Steve Himmer? Jonathon Delacour? Dave Barry? Joseph Duemer? Steve MacLaughlin? Not me. None of those folks.

Heibel? Matrullo? Golub? S.T. Wonderchicken? Not.

What possessed me? What caused me to enter a 24 hour short story writing contest?

Posted in Arts and Literature
13 comments on “Writing Contest
  1. Doug Alder says:

    Temporary insanity? Impending senile dementia 🙂 A sense of adventure – longing to be a knee dragging biker like Stu (just kidding Stu – that was me in my more foolish younger days) putting it all out there on the line for the adreneline rush? Whatever Frank – I’m sure you’ll come through with flying colours 🙂

  2. Stu Savory says:

    The real talent has been excluded of course, so you’re in there with a chance, fp 😉

    See Rule 6)
    “Contest is open to Wisconsin residents 18 years or older”. No Canadians, Doug.

    And the untimate disqualifier for me is Guideline 1)
    “Submitted stories must be typed and emailed in Microsoft Word.” Yeuch.

  3. Shelley says:

    You don’t give yourself enough credit Frank. Or perhaps you give the rest of us too much. As long as you have fun, that’s key, eh?

    (I can use ‘eh’ here because there are people from Wisconsin and Canada in this thread. Others will have to get a Fargo dictionary. )

    As for ‘knee dragging’ biker. I’m trying to visualize that one…

  4. fp says:

    You have to think one knee at a time… it’s a low into the curves kind of thing.

    I’m psyched up. The topic will be announced in an hour and a half.

  5. Mike Golby says:

    For Chrissakes, you’re Frank Paynter! The Frank Paynter.

    Good God, man, what are you doing associating yourself with the limpwrist, knee-dragging losers, former Hells Angels, camera-toting tree huggers, depraved outlaws, embittered expats, wanderers, wastrels and clueless Canadians listed above?

    They are a bunch of has beens, frauds and crooks; a motely colllection of incompetent fools, cheap whores, gasoline-soaked chrome monkeys and coke-sniffing politicians. They are not in your league, Frank. Besides, I’ve not spied any of them in the Madison area for months, so you’ve nothing to fear (you can thank Homeland Security and me for that when you’ve banked the check). It’ll a cinch and, if you don’t take it–hell, give me a call and I’ll fix it for you. I mean, what are friends for?

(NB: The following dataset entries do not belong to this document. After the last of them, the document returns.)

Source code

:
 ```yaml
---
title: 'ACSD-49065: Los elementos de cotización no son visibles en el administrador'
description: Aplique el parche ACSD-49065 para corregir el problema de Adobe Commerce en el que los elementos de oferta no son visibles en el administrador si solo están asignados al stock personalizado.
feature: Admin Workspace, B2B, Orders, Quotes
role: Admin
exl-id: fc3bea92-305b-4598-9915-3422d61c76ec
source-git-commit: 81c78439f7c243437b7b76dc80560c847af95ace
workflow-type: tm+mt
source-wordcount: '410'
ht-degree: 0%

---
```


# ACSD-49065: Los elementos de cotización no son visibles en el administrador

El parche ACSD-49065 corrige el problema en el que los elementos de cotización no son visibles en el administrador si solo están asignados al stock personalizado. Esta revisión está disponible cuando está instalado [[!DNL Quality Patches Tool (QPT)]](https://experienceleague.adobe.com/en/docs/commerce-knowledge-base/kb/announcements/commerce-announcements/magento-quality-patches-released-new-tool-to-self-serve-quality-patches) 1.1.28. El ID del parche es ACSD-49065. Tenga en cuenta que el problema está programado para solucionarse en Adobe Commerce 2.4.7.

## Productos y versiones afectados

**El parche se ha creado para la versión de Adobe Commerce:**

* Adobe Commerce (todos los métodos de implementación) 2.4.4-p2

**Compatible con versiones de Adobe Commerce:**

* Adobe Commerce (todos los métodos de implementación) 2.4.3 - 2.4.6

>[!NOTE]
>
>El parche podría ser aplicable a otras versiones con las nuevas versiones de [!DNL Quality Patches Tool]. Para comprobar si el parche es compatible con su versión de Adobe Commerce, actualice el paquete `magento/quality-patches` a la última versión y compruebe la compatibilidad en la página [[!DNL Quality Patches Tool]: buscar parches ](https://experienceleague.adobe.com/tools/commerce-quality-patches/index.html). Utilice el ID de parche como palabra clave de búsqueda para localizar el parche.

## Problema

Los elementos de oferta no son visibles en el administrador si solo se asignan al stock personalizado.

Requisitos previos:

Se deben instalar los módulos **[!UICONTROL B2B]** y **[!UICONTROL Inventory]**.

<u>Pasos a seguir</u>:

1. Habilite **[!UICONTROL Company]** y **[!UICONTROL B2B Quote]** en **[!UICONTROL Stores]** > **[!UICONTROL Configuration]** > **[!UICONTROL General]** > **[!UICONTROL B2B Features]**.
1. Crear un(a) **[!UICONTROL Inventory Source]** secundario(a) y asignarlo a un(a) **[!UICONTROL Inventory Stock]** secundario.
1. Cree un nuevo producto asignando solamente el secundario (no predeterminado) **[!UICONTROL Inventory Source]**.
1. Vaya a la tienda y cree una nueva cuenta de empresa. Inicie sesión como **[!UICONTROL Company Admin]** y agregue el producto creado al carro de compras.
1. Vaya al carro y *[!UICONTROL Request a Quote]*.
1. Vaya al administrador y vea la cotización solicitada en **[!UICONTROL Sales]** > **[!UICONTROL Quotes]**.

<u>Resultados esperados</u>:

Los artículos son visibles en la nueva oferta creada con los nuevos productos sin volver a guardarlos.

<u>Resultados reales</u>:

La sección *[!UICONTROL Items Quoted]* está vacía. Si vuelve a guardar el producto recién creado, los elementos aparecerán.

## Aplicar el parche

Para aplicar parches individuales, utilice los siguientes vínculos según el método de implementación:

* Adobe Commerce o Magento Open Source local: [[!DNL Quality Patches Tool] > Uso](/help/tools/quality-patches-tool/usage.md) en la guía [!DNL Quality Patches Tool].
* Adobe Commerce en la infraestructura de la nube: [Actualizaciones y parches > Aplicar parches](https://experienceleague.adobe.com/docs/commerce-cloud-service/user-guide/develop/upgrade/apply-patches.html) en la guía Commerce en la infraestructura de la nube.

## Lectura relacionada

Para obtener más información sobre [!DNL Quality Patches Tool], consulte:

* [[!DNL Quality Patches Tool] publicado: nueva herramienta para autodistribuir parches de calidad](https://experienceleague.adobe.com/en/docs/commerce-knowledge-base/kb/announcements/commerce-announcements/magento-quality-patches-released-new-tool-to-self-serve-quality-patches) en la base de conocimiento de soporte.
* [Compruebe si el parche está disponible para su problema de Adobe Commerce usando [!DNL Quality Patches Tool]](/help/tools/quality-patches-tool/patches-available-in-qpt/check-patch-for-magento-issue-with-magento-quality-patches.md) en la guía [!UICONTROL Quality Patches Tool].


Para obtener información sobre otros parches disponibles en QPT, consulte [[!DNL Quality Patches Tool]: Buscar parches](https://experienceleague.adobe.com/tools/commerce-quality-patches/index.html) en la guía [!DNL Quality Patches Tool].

    So, who do you think won the debate, eh?

    PS: What possessed you? I dunno, but as always, in such cases, a second opinion is always considered ‘a good thing’. RB is ‘out of town’ at the moment, but you can ask AKMA. I think it has something to do with demons, bad acid and Satanic music. Like me, he is an expert on these things (WiFi too).

    Should you be unable to raise him before the deadline, have fun. (As if I need tell you…)

  6. leslie says:

    i will post my unofficial entry within 24 hours. keep in mind i have the flu and stage fright.

  7. Gee, read that post and as a result all I can hear in my cranial jukebox is The Who’s “Who Are You?”

    I, for one, am the eggman. Goo goo ka choob.

  8. fp says:

    I am the fucking walrus. I adopted a 7th grade voice, ruthlessly purged polysyllabics, spun a romantic modern yarn worthy of publication in any of the dozens of 1955 women’s magazines, and sent it off to be judged. Now I will either lose because the judges are inept or because my writing was poor. The odds are 200 to 1 that I spent my energy and my fifteen dollars fruitlessly. Some people would rather be planning to write. some would rather be writing. Others would rather have written. I am definitely not in this latter category.

  9. ARJ says:

    Go, Frank, go! Your experiences and verbal skills are on a level that I would be pleased to poorly emulate.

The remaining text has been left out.